* **ASSIGNED TASK**:
Scan the entries that follow and work out how many lines contain "split". Give the number and nothing else.

:: RECORDS SHOWN

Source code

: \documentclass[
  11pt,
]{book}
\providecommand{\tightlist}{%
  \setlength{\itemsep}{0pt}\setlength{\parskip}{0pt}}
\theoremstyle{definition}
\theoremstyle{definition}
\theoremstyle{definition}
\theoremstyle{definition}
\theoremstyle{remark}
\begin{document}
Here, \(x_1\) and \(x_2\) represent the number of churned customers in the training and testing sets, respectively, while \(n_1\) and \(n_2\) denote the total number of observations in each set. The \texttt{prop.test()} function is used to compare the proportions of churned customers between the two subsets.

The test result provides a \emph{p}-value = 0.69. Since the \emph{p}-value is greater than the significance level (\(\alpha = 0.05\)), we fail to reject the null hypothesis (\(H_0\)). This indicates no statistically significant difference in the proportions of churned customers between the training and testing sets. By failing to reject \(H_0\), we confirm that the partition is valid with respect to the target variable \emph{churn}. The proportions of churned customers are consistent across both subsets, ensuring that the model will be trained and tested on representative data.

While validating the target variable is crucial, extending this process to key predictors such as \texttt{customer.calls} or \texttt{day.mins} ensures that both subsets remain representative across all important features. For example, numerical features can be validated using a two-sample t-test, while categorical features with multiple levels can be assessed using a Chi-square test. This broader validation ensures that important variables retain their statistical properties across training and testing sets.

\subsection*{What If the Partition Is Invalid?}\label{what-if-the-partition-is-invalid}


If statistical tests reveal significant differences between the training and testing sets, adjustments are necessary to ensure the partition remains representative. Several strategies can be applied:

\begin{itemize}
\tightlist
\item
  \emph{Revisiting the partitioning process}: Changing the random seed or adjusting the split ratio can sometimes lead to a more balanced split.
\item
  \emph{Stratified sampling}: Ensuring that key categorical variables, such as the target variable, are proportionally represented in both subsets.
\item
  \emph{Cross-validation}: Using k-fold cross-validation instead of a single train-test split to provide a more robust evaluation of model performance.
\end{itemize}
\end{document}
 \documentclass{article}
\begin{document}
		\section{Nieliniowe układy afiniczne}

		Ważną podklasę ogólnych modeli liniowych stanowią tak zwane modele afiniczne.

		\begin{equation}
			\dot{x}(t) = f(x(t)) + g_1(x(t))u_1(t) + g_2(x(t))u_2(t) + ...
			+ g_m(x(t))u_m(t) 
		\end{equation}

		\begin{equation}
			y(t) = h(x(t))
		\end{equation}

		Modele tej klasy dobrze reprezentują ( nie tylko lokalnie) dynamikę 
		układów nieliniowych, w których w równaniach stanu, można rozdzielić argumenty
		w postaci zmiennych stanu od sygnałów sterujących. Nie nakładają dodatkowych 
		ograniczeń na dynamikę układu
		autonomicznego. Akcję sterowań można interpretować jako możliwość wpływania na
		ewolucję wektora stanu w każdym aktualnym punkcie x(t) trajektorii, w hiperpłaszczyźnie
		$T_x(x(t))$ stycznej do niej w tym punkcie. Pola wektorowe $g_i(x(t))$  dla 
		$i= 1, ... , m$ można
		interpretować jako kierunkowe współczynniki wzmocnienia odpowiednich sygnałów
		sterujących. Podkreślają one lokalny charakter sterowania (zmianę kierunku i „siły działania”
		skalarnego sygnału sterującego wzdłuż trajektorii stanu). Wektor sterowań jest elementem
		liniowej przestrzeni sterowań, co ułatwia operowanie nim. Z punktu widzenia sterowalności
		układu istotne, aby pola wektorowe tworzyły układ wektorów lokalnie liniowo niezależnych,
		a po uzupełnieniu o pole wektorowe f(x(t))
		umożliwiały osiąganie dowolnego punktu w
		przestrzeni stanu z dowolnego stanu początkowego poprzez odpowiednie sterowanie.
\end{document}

::::

* **TASK SOLUTION**:
2